EXERCISE DIRECTIONS:
Scan the records that follow, and whenever a line has the word "true", copy it.

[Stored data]

+---+

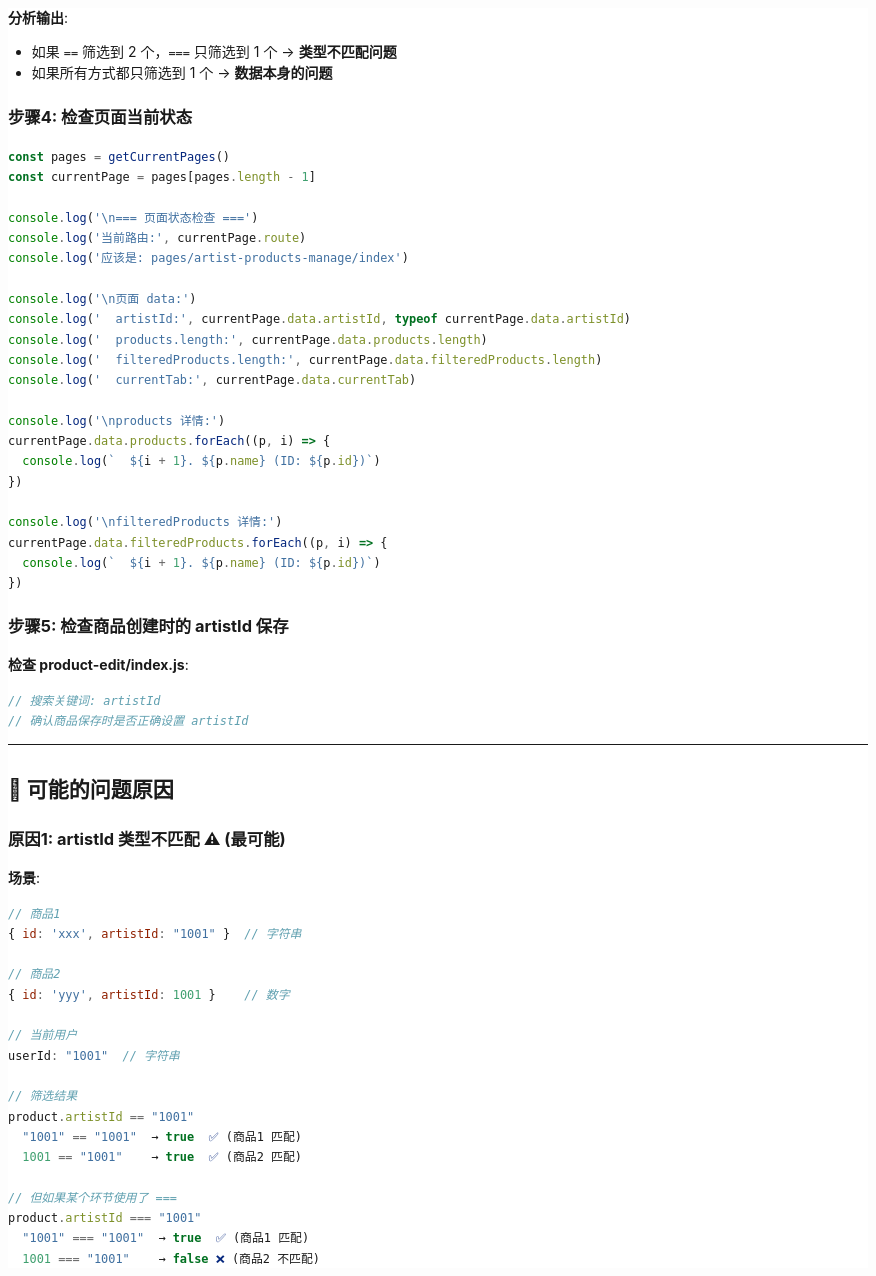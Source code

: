 **分析输出**:
- 如果 `==` 筛选到 2 个，`===` 只筛选到 1 个 → **类型不匹配问题**
- 如果所有方式都只筛选到 1 个 → **数据本身的问题**

### 步骤4: 检查页面当前状态

```javascript
const pages = getCurrentPages()
const currentPage = pages[pages.length - 1]

console.log('\n=== 页面状态检查 ===')
console.log('当前路由:', currentPage.route)
console.log('应该是: pages/artist-products-manage/index')

console.log('\n页面 data:')
console.log('  artistId:', currentPage.data.artistId, typeof currentPage.data.artistId)
console.log('  products.length:', currentPage.data.products.length)
console.log('  filteredProducts.length:', currentPage.data.filteredProducts.length)
console.log('  currentTab:', currentPage.data.currentTab)

console.log('\nproducts 详情:')
currentPage.data.products.forEach((p, i) => {
  console.log(`  ${i + 1}. ${p.name} (ID: ${p.id})`)
})

console.log('\nfilteredProducts 详情:')
currentPage.data.filteredProducts.forEach((p, i) => {
  console.log(`  ${i + 1}. ${p.name} (ID: ${p.id})`)
})
```

### 步骤5: 检查商品创建时的 artistId 保存

**检查 product-edit/index.js**:
```javascript
// 搜索关键词: artistId
// 确认商品保存时是否正确设置 artistId
```

---

## 🐛 可能的问题原因

### 原因1: artistId 类型不匹配 ⚠️ (最可能)

**场景**:
```javascript
// 商品1
{ id: 'xxx', artistId: "1001" }  // 字符串

// 商品2
{ id: 'yyy', artistId: 1001 }    // 数字

// 当前用户
userId: "1001"  // 字符串

// 筛选结果
product.artistId == "1001"
  "1001" == "1001"  → true  ✅ (商品1 匹配)
  1001 == "1001"    → true  ✅ (商品2 匹配)

// 但如果某个环节使用了 ===
product.artistId === "1001"
  "1001" === "1001"  → true  ✅ (商品1 匹配)
  1001 === "1001"    → false ❌ (商品2 不匹配)
```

+---+

EXPECTED ANSWER:
  "1001" == "1001"  → true  ✅ (商品1 匹配)
  1001 == "1001"    → true  ✅ (商品2 匹配)
  "1001" === "1001"  → true  ✅ (商品1 匹配)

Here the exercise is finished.